Input records –
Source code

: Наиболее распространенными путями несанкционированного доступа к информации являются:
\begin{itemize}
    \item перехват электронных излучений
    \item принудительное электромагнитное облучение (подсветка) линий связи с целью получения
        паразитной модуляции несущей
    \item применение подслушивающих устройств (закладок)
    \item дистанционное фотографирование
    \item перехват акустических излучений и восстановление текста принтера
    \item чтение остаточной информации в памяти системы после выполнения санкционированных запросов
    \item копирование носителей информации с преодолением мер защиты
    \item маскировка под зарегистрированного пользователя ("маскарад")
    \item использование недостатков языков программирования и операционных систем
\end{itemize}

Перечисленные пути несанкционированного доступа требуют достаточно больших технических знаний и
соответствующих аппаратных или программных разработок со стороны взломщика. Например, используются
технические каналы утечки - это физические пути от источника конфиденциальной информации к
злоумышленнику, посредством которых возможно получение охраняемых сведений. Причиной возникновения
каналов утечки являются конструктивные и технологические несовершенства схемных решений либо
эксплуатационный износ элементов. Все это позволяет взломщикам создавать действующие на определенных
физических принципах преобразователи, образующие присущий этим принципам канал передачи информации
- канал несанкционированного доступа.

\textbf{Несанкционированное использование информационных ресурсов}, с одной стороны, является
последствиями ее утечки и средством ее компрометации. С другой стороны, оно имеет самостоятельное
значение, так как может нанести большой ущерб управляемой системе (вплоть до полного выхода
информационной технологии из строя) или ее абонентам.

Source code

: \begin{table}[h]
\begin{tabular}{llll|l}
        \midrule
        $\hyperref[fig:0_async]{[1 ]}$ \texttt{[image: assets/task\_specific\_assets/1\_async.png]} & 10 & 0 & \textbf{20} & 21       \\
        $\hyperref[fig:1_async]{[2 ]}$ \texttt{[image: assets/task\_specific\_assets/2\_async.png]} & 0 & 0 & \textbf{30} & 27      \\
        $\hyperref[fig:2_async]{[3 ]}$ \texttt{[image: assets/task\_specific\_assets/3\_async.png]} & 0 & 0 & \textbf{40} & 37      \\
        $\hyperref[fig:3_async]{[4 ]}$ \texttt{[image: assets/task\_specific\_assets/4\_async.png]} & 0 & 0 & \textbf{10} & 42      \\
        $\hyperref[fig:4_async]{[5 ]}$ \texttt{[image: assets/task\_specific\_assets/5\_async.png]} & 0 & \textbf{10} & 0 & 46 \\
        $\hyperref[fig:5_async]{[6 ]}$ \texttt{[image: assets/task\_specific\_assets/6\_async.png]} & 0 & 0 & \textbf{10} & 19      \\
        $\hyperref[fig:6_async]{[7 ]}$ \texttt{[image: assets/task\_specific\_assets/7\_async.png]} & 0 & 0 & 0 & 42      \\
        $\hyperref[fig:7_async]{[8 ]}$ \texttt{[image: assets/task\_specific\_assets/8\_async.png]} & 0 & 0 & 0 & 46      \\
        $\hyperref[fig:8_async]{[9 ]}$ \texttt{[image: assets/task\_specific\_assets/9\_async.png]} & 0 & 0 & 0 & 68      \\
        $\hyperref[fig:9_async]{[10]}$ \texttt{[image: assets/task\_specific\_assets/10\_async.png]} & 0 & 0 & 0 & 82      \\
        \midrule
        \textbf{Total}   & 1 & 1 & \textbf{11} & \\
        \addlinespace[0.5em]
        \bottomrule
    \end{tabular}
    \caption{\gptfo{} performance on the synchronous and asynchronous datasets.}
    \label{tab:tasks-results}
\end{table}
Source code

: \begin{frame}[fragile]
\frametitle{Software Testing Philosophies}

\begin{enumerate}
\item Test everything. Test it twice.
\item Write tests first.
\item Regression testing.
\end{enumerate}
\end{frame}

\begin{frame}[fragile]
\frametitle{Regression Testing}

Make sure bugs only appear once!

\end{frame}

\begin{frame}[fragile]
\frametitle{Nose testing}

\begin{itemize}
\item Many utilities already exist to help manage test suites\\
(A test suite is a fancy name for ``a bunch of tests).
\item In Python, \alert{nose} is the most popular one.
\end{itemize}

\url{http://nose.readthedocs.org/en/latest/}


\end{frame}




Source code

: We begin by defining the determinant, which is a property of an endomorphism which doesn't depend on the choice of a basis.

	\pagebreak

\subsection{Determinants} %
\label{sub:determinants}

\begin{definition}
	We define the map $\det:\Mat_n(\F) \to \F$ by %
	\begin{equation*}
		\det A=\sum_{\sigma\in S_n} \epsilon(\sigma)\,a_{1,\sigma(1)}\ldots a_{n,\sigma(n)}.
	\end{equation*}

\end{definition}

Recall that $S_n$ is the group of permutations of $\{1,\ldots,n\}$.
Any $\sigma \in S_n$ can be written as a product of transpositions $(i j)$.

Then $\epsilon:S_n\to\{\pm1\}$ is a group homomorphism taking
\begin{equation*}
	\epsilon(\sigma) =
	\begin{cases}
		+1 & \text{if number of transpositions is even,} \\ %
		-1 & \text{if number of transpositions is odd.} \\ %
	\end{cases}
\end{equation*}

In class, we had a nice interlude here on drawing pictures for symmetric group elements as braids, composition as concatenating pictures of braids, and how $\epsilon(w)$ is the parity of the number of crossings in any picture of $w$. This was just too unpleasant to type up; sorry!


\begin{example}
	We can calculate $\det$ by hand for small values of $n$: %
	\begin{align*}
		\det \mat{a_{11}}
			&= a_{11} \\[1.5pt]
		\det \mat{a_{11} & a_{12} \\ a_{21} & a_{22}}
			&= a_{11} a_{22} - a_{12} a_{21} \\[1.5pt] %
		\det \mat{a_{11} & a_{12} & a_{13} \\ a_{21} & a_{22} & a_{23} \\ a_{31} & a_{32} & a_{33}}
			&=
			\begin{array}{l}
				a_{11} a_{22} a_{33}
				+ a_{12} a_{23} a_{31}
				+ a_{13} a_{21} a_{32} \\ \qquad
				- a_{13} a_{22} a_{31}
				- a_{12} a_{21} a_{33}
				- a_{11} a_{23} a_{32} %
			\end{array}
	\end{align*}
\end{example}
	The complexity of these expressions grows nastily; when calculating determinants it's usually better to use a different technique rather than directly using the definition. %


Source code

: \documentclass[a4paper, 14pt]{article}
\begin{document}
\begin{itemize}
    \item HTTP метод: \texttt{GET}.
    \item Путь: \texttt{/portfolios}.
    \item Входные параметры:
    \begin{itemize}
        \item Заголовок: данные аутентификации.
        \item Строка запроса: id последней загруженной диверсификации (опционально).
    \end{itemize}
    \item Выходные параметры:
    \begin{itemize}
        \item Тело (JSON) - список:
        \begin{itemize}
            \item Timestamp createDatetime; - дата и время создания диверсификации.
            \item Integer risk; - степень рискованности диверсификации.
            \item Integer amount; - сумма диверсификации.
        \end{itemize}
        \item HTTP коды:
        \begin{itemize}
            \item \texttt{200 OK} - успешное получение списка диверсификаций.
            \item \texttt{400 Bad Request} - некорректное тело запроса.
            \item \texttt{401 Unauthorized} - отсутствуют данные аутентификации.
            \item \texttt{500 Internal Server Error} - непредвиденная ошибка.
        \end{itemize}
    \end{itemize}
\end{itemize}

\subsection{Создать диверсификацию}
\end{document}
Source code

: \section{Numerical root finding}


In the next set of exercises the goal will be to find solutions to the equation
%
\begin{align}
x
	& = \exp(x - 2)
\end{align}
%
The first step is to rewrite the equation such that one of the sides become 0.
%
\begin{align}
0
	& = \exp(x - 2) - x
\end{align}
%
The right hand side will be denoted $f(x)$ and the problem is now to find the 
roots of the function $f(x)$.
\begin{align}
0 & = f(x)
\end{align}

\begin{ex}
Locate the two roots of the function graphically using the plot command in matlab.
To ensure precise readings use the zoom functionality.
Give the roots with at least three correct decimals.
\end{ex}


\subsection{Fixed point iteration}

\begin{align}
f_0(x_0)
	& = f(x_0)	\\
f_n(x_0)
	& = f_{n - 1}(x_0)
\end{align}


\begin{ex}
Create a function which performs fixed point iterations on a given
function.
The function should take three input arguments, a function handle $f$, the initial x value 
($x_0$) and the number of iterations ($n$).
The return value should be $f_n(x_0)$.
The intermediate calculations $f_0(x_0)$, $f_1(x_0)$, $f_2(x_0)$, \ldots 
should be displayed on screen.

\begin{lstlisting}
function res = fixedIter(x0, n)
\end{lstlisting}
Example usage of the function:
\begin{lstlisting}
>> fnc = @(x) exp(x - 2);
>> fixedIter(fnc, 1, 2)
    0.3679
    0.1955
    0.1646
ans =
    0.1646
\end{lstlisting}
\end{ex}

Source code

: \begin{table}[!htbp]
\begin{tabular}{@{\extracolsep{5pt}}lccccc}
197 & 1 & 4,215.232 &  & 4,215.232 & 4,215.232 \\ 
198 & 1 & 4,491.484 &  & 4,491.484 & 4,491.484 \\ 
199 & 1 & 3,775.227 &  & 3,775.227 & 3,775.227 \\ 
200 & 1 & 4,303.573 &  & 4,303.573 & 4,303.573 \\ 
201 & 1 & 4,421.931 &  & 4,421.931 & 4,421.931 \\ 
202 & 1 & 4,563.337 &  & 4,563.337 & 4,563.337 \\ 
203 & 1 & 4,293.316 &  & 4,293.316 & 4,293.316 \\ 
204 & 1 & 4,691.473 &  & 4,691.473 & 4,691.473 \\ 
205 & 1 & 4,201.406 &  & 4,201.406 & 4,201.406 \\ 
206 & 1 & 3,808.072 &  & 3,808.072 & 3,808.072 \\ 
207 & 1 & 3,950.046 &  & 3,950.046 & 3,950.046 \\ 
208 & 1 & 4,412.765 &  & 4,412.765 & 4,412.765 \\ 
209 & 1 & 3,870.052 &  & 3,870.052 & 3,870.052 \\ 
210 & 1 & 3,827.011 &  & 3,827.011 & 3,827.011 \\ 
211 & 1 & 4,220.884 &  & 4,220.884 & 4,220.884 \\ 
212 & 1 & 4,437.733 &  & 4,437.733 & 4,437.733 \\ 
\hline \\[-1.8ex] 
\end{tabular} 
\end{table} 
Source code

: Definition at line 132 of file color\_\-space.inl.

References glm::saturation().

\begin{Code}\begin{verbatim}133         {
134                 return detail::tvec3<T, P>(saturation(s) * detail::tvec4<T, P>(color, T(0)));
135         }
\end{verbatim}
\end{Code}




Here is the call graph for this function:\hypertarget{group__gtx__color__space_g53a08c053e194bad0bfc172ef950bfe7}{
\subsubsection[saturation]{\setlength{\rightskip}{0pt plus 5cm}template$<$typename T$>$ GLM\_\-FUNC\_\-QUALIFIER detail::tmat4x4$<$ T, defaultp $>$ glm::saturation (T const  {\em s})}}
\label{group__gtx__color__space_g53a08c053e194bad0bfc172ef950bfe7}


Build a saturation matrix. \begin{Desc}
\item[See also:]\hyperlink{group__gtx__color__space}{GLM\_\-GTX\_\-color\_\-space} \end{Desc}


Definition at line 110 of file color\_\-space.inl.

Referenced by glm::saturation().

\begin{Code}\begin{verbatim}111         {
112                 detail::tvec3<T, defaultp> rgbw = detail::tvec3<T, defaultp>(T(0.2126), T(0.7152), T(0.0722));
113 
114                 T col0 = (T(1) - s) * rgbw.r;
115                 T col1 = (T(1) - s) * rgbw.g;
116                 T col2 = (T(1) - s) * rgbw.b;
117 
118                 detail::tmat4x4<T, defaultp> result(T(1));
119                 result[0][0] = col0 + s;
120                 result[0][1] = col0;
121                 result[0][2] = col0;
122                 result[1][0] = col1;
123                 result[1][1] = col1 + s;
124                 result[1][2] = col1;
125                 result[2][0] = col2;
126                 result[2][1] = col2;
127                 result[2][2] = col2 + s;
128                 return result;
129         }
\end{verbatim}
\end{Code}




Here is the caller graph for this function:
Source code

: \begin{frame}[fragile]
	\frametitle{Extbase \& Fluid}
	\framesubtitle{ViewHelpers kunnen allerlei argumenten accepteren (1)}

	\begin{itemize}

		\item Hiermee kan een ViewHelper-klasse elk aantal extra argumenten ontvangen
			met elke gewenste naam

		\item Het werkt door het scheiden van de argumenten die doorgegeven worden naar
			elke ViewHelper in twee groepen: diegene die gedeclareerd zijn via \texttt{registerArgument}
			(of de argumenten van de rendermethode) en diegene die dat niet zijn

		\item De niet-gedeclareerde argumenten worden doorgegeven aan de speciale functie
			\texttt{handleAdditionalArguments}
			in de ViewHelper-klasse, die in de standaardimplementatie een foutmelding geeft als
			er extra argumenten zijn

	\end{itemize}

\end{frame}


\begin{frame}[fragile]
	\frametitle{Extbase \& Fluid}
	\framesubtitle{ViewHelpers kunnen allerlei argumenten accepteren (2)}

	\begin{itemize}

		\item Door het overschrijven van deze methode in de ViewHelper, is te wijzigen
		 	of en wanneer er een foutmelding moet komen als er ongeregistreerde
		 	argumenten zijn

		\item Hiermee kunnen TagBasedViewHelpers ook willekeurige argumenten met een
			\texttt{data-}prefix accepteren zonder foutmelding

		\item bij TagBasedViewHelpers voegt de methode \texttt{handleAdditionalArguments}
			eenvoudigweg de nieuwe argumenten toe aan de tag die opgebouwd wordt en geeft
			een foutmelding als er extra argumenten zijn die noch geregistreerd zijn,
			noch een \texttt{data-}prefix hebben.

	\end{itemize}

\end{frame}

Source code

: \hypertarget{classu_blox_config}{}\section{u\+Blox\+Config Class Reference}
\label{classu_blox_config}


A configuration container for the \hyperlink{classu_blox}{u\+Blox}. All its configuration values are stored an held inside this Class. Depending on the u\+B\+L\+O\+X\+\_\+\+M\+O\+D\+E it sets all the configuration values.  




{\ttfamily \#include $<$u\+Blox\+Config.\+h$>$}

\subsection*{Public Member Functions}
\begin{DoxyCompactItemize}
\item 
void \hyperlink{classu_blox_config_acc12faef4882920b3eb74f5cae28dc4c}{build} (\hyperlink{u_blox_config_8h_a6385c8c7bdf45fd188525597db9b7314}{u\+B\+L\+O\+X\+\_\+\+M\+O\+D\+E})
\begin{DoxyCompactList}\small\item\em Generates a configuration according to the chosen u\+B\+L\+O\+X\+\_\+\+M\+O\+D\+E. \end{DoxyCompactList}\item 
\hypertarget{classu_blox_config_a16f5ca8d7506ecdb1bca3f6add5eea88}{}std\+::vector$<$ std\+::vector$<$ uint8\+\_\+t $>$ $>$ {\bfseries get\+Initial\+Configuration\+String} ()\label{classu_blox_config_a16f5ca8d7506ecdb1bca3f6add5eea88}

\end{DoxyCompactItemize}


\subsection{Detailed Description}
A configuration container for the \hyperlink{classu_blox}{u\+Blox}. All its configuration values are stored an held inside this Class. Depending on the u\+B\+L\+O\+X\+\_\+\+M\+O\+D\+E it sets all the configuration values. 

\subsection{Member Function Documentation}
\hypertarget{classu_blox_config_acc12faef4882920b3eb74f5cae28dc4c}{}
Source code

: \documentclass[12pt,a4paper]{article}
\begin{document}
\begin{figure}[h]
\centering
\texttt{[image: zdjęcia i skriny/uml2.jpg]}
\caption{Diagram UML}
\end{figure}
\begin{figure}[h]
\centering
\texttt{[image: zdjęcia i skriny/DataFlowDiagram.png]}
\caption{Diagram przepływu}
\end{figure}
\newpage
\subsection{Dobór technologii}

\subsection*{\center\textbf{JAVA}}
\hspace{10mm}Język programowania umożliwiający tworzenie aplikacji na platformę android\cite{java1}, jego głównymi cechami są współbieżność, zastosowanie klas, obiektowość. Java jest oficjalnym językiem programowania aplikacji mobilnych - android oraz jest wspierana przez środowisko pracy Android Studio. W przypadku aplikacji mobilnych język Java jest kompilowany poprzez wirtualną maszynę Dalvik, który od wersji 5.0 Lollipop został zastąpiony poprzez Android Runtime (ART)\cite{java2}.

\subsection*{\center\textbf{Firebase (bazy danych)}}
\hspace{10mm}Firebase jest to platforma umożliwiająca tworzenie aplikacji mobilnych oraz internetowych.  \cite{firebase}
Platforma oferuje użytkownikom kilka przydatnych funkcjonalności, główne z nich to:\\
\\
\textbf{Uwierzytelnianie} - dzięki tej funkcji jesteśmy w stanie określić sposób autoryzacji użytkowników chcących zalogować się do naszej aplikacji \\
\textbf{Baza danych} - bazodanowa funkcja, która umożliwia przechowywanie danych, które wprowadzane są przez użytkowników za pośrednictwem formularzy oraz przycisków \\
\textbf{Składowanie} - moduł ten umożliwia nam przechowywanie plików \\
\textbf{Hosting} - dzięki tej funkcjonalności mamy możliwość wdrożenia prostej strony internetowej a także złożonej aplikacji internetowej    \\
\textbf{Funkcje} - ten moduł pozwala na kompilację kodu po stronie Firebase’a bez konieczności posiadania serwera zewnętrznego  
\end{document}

Task –
Search the records for the string "доступа" and, wherever a line contains it, please copy that line.

Output for this exercise –
: Наиболее распространенными путями несанкционированного доступа к информации являются:
Перечисленные пути несанкционированного доступа требуют достаточно больших технических знаний и
- канал несанкционированного доступа.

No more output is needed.